* [PROBLEM TO WORK ON]
From the line that contains "それではS3からLambda" to the final line of the entries, return every line exactly and leave out all others.

* [DATASET RECORDS]
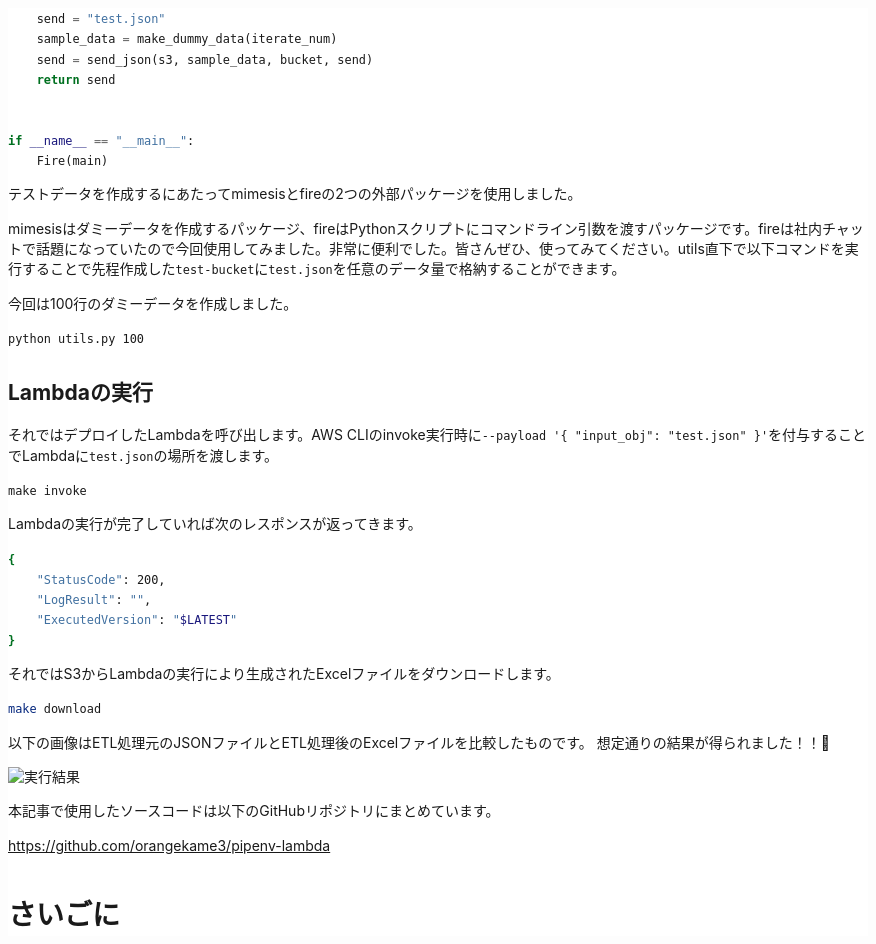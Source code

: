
 ```python utils.py
    send = "test.json"
    sample_data = make_dummy_data(iterate_num)
    send = send_json(s3, sample_data, bucket, send)
    return send


if __name__ == "__main__":
    Fire(main)
```

テストデータを作成するにあたってmimesisとfireの2つの外部パッケージを使用しました。

mimesisはダミーデータを作成するパッケージ、fireはPythonスクリプトにコマンドライン引数を渡すパッケージです。fireは社内チャットで話題になっていたので今回使用してみました。非常に便利でした。皆さんぜひ、使ってみてください。utils直下で以下コマンドを実行することで先程作成した`test-bucket`に`test.json`を任意のデータ量で格納することができます。

今回は100行のダミーデータを作成しました。

```
python utils.py 100
```

## Lambdaの実行

それではデプロイしたLambdaを呼び出します。AWS CLIのinvoke実行時に`--payload '{ "input_obj": "test.json" }'`を付与することでLambdaに`test.json`の場所を渡します。

```
make invoke
```

Lambdaの実行が完了していれば次のレスポンスが返ってきます。

```bash
{
    "StatusCode": 200,
    "LogResult": "",
    "ExecutedVersion": "$LATEST"
}
```

それではS3からLambdaの実行により生成されたExcelファイルをダウンロードします。

```bash
make download
```

以下の画像はETL処理元のJSONファイルとETL処理後のExcelファイルを比較したものです。
想定通りの結果が得られました！！🎉

<img src="/images/20220202a/image.png" alt="実行結果" width="1200" height="676" loading="lazy">

本記事で使用したソースコードは以下のGitHubリポジトリにまとめています。

https://github.com/orangekame3/pipenv-lambda

# さいごに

* [SOLUTION TO THE PROBLEM]
それではS3からLambdaの実行により生成されたExcelファイルをダウンロードします。

```bash
make download
```

以下の画像はETL処理元のJSONファイルとETL処理後のExcelファイルを比較したものです。
想定通りの結果が得られました！！🎉

<img src="/images/20220202a/image.png" alt="実行結果" width="1200" height="676" loading="lazy">

本記事で使用したソースコードは以下のGitHubリポジトリにまとめています。

https://github.com/orangekame3/pipenv-lambda

# さいごに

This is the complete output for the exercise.